Josef Bohuslav Foerster was well known as a music critic, professor in Hamburg, Vienna, and Prague, and composer. In addition to his six operas, he produced five symphonies and other orchestral works as well as an impressive canon of chamber, recital, and choral music, over 170 published titles. His work is considered uniquely subjective and personal, mystical, and idealistic.

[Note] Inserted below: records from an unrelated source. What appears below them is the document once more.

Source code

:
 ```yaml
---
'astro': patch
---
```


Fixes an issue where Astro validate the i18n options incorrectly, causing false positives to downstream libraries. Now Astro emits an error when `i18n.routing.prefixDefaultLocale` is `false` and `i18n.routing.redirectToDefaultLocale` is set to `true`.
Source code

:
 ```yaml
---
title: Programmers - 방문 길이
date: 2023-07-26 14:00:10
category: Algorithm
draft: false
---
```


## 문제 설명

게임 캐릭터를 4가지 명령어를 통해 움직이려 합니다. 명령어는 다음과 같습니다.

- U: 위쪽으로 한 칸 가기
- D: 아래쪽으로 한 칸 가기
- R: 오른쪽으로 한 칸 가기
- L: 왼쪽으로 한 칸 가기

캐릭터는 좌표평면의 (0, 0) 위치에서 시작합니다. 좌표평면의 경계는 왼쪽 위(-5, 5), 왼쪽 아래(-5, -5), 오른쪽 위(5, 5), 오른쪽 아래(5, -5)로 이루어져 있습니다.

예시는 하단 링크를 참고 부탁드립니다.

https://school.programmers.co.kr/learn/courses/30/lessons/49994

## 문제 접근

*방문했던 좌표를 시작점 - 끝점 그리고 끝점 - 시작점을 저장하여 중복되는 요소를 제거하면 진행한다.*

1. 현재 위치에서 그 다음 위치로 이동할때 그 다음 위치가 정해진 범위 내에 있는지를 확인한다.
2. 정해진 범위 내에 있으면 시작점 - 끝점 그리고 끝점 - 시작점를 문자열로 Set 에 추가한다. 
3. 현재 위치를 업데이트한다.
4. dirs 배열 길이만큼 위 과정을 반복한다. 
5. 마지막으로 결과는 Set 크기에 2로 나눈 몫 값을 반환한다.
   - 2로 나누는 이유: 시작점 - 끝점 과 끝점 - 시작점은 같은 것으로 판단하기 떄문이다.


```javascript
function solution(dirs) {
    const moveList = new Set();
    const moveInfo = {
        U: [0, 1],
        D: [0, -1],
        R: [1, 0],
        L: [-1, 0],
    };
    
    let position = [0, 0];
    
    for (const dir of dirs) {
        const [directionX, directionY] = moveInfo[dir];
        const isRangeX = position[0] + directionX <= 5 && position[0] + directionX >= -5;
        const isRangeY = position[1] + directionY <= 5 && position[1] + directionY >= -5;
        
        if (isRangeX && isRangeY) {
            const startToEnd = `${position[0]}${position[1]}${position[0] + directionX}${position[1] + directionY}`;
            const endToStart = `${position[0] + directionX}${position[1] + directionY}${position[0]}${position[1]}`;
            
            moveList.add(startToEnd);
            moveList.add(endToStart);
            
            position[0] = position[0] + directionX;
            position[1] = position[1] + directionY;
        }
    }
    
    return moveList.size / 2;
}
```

A prominent composer and conductor, Miloslav Kabelac's output includes eight symphonies and other orchestral compositions as well as choral, chamber, and keyboard music of an unusual variety, from children's pieces all the way to electro-acoustic experiments. His Symphony No. 8 ("Antiphonies"), Op. 54 (1970) on Biblical texts is scored for soprano solo, mixed chorus, percussion, and organ. Kabelac's music is described (Baker's Biographical Dictionary of Musicians, eighth edition) as being in a "fairly advanced modern idiom, occasionally applying dodecaphonic devices, but hewing closely to the fundamentals of tonality."
Ranked among the most prominent representatives of contemporary Slovak music, Eugen Suchon was named National Artist of the Republic of Czechoslovakia in 1958. His oeuvre includes two operas and incidental music to two plays, orchestral, chamber, vocal, and choral works. He is credited with being among the creators of the modern Slovak style of composition, based on authentic folk motifs and couched in appropriately congenial harmonies. In his later works he incorporated serialism along with modality and a sort of extended tonality. The several stages of his creative thought alternated between increasing complexity and renewed simplicity.